So, I finally got a Kindle.
After two days of pretty intense use (I can’t resist the call of a shiny new gadget), here are some of my early thoughts on it:
Reading on the Kindle is a joy, but only barely. The E-Ink screen is very readable, regardless of lighting (the idea that you can read it anywhere you can read a book is basically true), the interface is usable, and the time it takes to turn pages doesn’t really disrupt the rhythm of reading. Wireless delivery and synchronization have worked, in my experience, flawlessly, and overall, the Kindle experience is to books what the iPod and iTunes are to music.
But, crucially, the Kindle is on the cusp of unusable. This isn’t because Amazon did something wrong, but rather because the line between a great eBook reader experience and a terrible one is so fine. I’ll elaborate:
A lot of the criticism of the nook, Barnes and Noble’s delayed but much hyped competitor to the Kindle, is that, like many Google Android devices, it’s slow. There’s an element of latency inherent to any e-Ink based device — the screens refresh much slower than the ones on a laptop, by writ of how they work — but on the nook, that latency is exacerbated by an operating system that can’t push pixels as fast as the screen can take them (and that isn’t particularly quickly to begin with).
I get the feeling that the Kindle, on the other hand, is held back exclusively by the speed of its display. Putting a faster processor in the Kindle wouldn’t improve the situation dramatically. The Kindle reading experience is smoother on my iPhone using the Kindle application, but that’s mostly because the refresh rate on my iPhone’s display is a good deal faster than the Kindle. Don’t misinterpret what I’m saying: there’s nothing wrong with how quickly my Kindle turns pages, but if it were even half a second slower, I probably would be returning it. It’s that subtle a difference between success and failure with these things, probably because how we read is so deeply wired into our brains that any deviation from it is hugely disruptive.
There is, of course, the aesthetic question of the Kindle, which has nothing to do with the mechanics of reading.
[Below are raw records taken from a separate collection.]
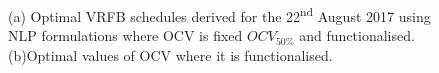 \documentclass[preprint,3p,review,authoryear,10pt]{elsarticle}
\begin{document}
\begin{figure}[!ht]
\centering
{}
\caption{(a) Optimal VRFB schedules derived for the 22\textsuperscript{nd} August 2017 using NLP formulations where OCV is fixed $OCV_{50\%}$ and functionalised. (b)Optimal values of OCV where it is functionalised.}
\end{figure}
\end{document}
There are a lot of sensory elements of books — the smell of the paper, the sound of the rustling of pages, the feel of a paperback, the weight of the book in your hand — that the Kindle, by writ of being what it is, can’t duplicate. I’m as romantic about the notion of old books and the “feeling” of knowledge that comes with them — but at least for now, I don’t miss any of it. Setting my Kindle on top of a massive hardcover novel my father was reading this morning, I couldn’t help but think, This is the way of the future. I like the aesthetics of a book more than those of the Kindle (the wide plastic bezel around the display, for instance, is ugly, as is the cheap-looking keyboard), but they’re not enough to make me want to carry around a dozen paperbacks instead of one thin, light device that can contain all of them.
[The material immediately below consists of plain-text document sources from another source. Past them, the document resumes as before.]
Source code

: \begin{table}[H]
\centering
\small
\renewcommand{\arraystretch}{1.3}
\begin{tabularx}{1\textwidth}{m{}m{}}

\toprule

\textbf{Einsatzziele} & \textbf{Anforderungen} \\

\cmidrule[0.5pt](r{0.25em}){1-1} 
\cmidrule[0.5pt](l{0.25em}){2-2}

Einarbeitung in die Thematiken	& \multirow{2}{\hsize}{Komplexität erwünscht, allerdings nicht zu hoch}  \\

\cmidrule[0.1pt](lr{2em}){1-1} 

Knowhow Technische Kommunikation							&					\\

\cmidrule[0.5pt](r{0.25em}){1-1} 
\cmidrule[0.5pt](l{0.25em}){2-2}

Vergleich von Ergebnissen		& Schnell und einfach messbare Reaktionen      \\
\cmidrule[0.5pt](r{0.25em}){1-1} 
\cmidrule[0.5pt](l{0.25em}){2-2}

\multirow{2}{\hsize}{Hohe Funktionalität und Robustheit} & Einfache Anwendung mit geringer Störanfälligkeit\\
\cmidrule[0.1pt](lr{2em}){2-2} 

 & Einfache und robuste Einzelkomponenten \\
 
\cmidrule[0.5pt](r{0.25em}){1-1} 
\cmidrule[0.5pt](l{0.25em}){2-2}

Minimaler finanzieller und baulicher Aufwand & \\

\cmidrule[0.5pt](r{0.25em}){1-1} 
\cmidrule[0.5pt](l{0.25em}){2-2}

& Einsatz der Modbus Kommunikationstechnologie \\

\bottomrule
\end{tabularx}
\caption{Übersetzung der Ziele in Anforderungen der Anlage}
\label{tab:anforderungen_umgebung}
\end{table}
There’s room for improvement, though. The annotation features, while intuitive, are borderline unusable because of the refresh rate of the screen; typing with a half-second delay between key press and character display is disconcerting. The keyboard, in addition to being ugly, is nearly impossible to type on with anything resembling speed. There are occasional formatting issues that come up in books and magazines. But these are, in the big scheme of things, tiny complaints about a device that is, without a doubt, going to change the way I read. I can’t recommend it enough.